[Stored data]
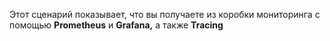 Этот сценарий показывает, что вы получаете из коробки мониторинга с помощью **Prometheus** и **Grafana,** а также **Tracing**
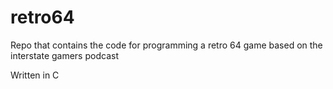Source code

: # retro64
Repo that contains the code for programming a retro 64 game based on the interstate gamers podcast


Written in C
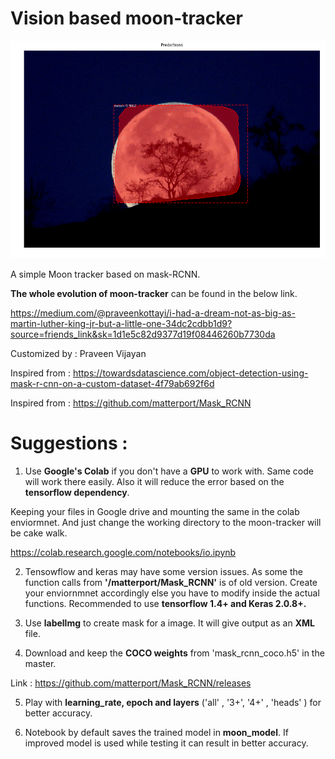 # Vision based moon-tracker

![alt text](https://github.com/praveenkottayi/moon-tracker/blob/master/cover/moon-set.png?raw=true)
 
A simple Moon tracker based on mask-RCNN.

**The whole evolution of moon-tracker** can be found in the below link. 

https://medium.com/@praveenkottayi/i-had-a-dream-not-as-big-as-martin-luther-king-jr-but-a-little-one-34dc2cdbb1d9?source=friends_link&sk=1d1e5c82d9377d19f08446260b7730da

Customized by : Praveen Vijayan

Inspired from : https://towardsdatascience.com/object-detection-using-mask-r-cnn-on-a-custom-dataset-4f79ab692f6d

Inspired from : https://github.com/matterport/Mask_RCNN


# Suggestions : 

1. Use **Google's Colab** if you don't have a **GPU** to work with. Same code will work there easily. 
Also it will reduce the error based on the **tensorflow dependency**. 

Keeping your files in Google drive and mounting the same in the colab enviormnet. 
And just change the working directory to the moon-tracker will be cake walk. 

https://colab.research.google.com/notebooks/io.ipynb

2. Tensowflow and keras may have some version issues. As some the function calls from **'/matterport/Mask_RCNN'** 
is of old version. Create your enviornmnet accordingly else you have to modify inside the actual functions.
Recommended to use **tensorflow 1.4+ and Keras 2.0.8+.** 

3. Use **labellmg** to create mask for a image. It will give output as an **XML** file. 

4. Download and keep the **COCO weights** from 'mask_rcnn_coco.h5' in the master. 

 Link : https://github.com/matterport/Mask_RCNN/releases

5. Play with **learning_rate, epoch  and layers** ('all' , '3+', '4+' , 'heads' ) for better accuracy.

6. Notebook by default saves the trained model in **moon_model**. 
If improved model is used while testing it can result in better accuracy. 

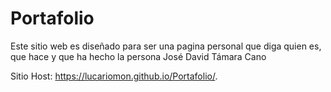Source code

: # Portafolio

Este sitio web es diseñado para ser una pagina personal que diga quien es, que hace y que ha hecho la persona José David Támara Cano

Sitio Host: https://lucariomon.github.io/Portafolio/.

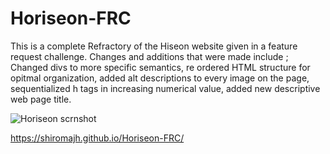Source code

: # Horiseon-FRC

This is a complete Refractory of the Hiseon website given in a feature request challenge. Changes and additions that were made include ; Changed divs to more specific semantics, re ordered HTML structure for opitmal organization, added alt descriptions to every image on the page, sequentialized h tags in increasing numerical value, added new descriptive web page title. 

![Horiseon scrnshot](https://user-images.githubusercontent.com/78002356/111924495-e2beec00-8a72-11eb-9877-9f27489340d1.JPG)

https://shiromajh.github.io/Horiseon-FRC/
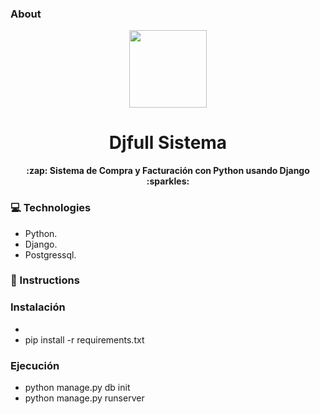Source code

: ###  About
<p align="center">

  <img src="https://external-content.duckduckgo.com/iu/?u=https%3A%2F%2Fupload.wikimedia.org%2Fwikipedia%2Fcommons%2Fthumb%2Fc%2Fc3%2FPython-logo-notext.svg%2F1200px-Python-logo-notext.svg.png&f=1&nofb=1" height="124px">
  <h1 align="center">Djfull Sistema</h1>
  <p align="center">
    <b> :zap: Sistema de Compra y Facturación con Python usando Django  :sparkles:</b>
  </p>

</p>

 
### 💻  Technologies
- Python.
- Django.
- Postgressql.

###  🏁 Instructions


###   Instalación
- 
- pip install -r requirements.txt


###  Ejecución
- python manage.py db init
- python manage.py runserver
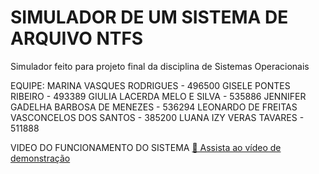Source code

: # SIMULADOR DE UM SISTEMA DE ARQUIVO NTFS
Simulador feito para projeto final da disciplina de Sistemas Operacionais

EQUIPE:
MARINA VASQUES RODRIGUES - 496500
GISELE PONTES RIBEIRO - 493389
GIULIA LACERDA MELO E SILVA - 535886
JENNIFER GADELHA BARBOSA DE MENEZES - 536294
LEONARDO DE FREITAS VASCONCELOS DOS SANTOS - 385200
LUANA IZY VERAS TAVARES - 511888

VIDEO DO FUNCIONAMENTO DO SISTEMA
[🎥 Assista ao vídeo de demonstração](https://youtu.be/uk2pqZeHQaQ)


   
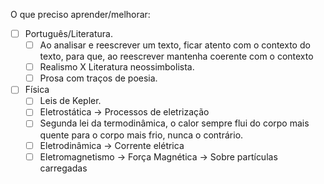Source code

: O que preciso aprender/melhorar:


- [ ] Português/Literatura.
	- [ ] Ao analisar e reescrever um texto, ficar atento com o contexto do texto, para que, ao reescrever mantenha coerente com o contexto
	- [ ] Realismo X Literatura neossimbolista.
	- [ ] Prosa com traços de poesia.
- [ ] Física
	- [ ] Leis de Kepler.
	- [ ] Eletrostática -> Processos de eletrização
	- [ ] Segunda lei da termodinâmica, o calor sempre flui do corpo mais quente para o corpo mais frio, nunca o contrário.
	- [ ] Eletrodinâmica -> Corrente elétrica
	- [ ] Eletromagnetismo -> Força Magnética -> Sobre partículas carregadas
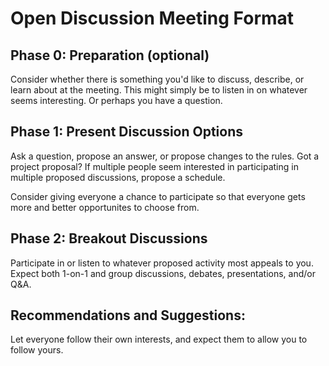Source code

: # Open Discussion Meeting Format

## Phase 0: Preparation (optional)

Consider whether there is something you'd like to discuss, describe, or learn about at the meeting. This might simply be to listen in on whatever seems interesting. Or perhaps you have a question.

## Phase 1: Present Discussion Options

Ask a question, propose an answer, or propose changes to the rules. Got a project proposal? If multiple people seem interested in participating in multiple proposed discussions, propose a schedule.

Consider giving everyone a chance to participate so that everyone gets more and better opportunites to choose from. 

## Phase 2: Breakout Discussions

Participate in or listen to whatever proposed activity most appeals to you. Expect both 1-on-1 and group discussions, debates, presentations, and/or Q&A.

## Recommendations and Suggestions: 

Let everyone follow their own interests, and expect them to allow you to follow yours.
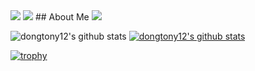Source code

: <img src="https://capsule-render.vercel.app/api?type=soft&&color=auto&height=200&section=header&text=Welcome%20&fontSize=60" />
<img src="https://capsule-render.vercel.app/api?section=footer&desc=dongHyeun%20Kim's%20GitHub%20profile!&descAlign=60"/>
## About Me

<img src="https://img.shields.io/badge/typescript-blue?style=plastic&logo=blue&logoColor=blue"/>




![dongtony12's github stats](https://github-readme-stats.vercel.app/api?username=dongtony12&show_icons=true)
[![dongtony12's github stats](https://github-readme-stats.vercel.app/api/top-langs/?username=dongtony12&show_icons=true&hide_border=true&title_color=004386&icon_color=004386&layout=compact)](https://github.com/dongtony12)


[![trophy](https://github-profile-trophy.vercel.app/?username=dongtony12&row=1)](https://github.com/ryo-ma/github-profile-trophy)
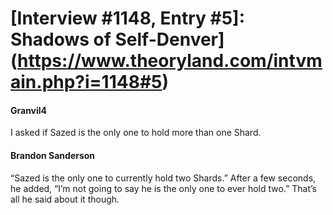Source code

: # [Interview #1148, Entry #5]: Shadows of Self-Denver](https://www.theoryland.com/intvmain.php?i=1148#5)

#### Granvil4

I asked if Sazed is the only one to hold more than one Shard.

#### Brandon Sanderson

“Sazed is the only one to currently hold two Shards.” After a few seconds, he added, “I’m not going to say he is the only one to ever hold two.” That’s all he said about it though.

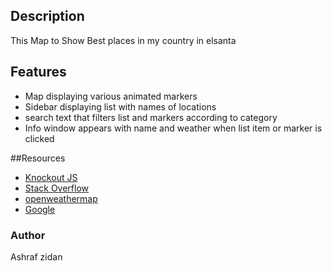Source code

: 

## Description

This Map to Show Best places in my country in elsanta

## Features

* Map displaying various animated markers
* Sidebar displaying list with names of locations
* search text that filters list and markers according to category
* Info window appears with name and weather when list item or marker is clicked


##Resources

* [Knockout JS](http://knockoutjs.com/)
* [Stack Overflow](https://stackoverflow.com/)
* [openweathermap](http://api.openweathermap.org)
* [Google](https://google.com)

### Author
Ashraf zidan
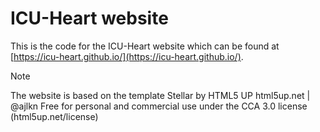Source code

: # ICU-Heart website

This is the code for the ICU-Heart website which can be found at [https://icu-heart.github.io/](https://icu-heart.github.io/).

>[!NOTE]
> The website is based on the template
> Stellar by HTML5 UP
> html5up.net | @ajlkn
> Free for personal and commercial use under the CCA 3.0 license (html5up.net/license)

**EXERCISE REQUIREMENTS:** What lines in the records above include the string "there"? Copy each one.

**RESPONSE:**
1. Use **Google's Colab** if you don't have a **GPU** to work with. Same code will work there easily. 
Consider whether there is something you'd like to discuss, describe, or learn about at the meeting. This might simply be to listen in on whatever seems interesting. Or perhaps you have a question.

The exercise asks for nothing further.